Slow and Deep Changemaking: The Lessons of Standing Rock, Sacredness and Earth
At Standing Rock, the resistence of indigenous communities and the widespread solidarity from activists and organizers across movements, inspire us to act, to dig deep within and to strenthen our committments to de-colonization of our bodies and land.
Standing Rock lifts up the Earth as a sacred and living component in our processes towards liberation. Indigenous peoples have always held that interconnection is the foundation for how we move in the world; mystical elements of many religions and spiritual traditions also support the power of interconnection. The mind, body and heart/soul are microcosms for the larger macro realities we interact with daily. Furthermore, sciences like biology, physics and astrology link the effects clearly between living organisms and matter. Interconnection is more than a spiritual concept and it is essentially spiritual, mystical and transformative.
Winona LaDuke, an activist and environmentalist who ran for Vice President on the Green Party ticket, is an enrolled member of the Mississippi Band Anishinaabeg of the White Earth reservation in northern Minnesota. In her book, Recovering the Sacred, The Power of Naming and Claiming, she writes in the introduction:
“How does a community heal itself from the ravages of the past? I found an answer in the multifaceted process of recovering what is ‘sacred.’ This complex and intergenerational process is essential to our vitality as Indigenous people and ultimately as individuals.”

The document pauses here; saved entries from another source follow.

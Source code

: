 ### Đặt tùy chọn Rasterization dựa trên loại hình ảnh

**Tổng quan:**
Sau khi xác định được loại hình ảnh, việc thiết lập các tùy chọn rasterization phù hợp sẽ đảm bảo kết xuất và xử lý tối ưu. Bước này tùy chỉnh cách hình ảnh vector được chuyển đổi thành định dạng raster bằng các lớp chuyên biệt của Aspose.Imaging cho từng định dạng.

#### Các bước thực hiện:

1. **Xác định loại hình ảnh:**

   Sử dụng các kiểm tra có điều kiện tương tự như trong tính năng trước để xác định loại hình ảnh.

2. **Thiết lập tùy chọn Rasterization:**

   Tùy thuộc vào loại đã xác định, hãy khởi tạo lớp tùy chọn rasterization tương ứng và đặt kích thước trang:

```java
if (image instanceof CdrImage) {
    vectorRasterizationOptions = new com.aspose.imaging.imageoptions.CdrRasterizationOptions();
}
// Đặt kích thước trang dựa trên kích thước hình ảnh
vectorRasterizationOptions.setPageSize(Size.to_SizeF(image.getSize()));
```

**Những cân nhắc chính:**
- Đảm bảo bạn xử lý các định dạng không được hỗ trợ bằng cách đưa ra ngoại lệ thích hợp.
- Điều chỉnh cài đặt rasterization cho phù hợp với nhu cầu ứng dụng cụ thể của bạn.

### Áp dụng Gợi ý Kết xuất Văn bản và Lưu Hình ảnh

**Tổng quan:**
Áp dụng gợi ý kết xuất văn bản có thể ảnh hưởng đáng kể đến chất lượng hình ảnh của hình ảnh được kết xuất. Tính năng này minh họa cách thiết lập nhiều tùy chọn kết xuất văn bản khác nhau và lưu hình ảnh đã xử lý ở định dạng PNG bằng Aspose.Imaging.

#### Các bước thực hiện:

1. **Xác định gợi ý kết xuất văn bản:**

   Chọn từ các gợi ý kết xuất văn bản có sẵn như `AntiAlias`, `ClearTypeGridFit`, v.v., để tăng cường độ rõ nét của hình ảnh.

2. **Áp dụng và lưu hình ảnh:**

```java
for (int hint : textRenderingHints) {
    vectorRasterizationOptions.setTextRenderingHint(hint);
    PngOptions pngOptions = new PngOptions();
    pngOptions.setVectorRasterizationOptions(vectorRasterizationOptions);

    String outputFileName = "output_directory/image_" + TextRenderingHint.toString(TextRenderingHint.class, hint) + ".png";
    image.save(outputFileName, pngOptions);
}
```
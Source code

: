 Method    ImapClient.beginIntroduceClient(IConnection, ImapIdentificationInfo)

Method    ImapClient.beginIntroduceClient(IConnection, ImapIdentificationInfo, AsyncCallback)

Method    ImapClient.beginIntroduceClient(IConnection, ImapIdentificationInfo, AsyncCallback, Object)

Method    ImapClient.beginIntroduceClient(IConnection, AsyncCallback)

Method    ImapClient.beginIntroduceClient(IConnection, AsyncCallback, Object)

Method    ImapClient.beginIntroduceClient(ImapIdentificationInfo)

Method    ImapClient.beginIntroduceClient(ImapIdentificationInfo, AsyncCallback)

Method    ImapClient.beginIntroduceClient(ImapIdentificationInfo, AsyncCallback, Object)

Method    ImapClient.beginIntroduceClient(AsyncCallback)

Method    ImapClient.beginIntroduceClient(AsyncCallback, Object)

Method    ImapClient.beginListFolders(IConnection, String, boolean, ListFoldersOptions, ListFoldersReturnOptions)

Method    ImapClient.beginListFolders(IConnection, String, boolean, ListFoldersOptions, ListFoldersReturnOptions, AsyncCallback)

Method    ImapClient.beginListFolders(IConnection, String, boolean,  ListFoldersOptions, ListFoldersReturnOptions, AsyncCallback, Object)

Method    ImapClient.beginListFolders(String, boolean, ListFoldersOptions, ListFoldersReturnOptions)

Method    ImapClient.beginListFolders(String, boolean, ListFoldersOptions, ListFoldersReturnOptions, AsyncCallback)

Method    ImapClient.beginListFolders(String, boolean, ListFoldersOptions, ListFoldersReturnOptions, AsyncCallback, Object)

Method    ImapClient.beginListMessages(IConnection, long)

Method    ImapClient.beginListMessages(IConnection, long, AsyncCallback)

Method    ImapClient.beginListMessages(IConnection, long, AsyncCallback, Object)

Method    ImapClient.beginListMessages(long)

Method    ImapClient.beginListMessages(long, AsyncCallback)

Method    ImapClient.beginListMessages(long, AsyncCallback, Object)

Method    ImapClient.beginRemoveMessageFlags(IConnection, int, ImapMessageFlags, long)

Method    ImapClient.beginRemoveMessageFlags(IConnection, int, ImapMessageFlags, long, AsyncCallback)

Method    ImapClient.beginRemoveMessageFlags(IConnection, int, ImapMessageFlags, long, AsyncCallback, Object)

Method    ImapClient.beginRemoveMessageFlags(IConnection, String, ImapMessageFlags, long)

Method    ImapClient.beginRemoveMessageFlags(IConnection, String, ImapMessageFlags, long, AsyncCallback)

Her words guide us towards the very answers we are grappling with in our social justice work. Connecting to the sacred, is in essence building love and compassion for ourselves, each other and the world we are a part of. Intergenerational, multiracial, healing and interconnected changemaking will only occur through a vulnerable leadership approach, through the building of a more reciprocal relationship with the Earth and in recognition and sharing with each other of our own pain. A commitment to social change reflects the Earth when we are in relationship with mentors and comrades across the intersections and generations.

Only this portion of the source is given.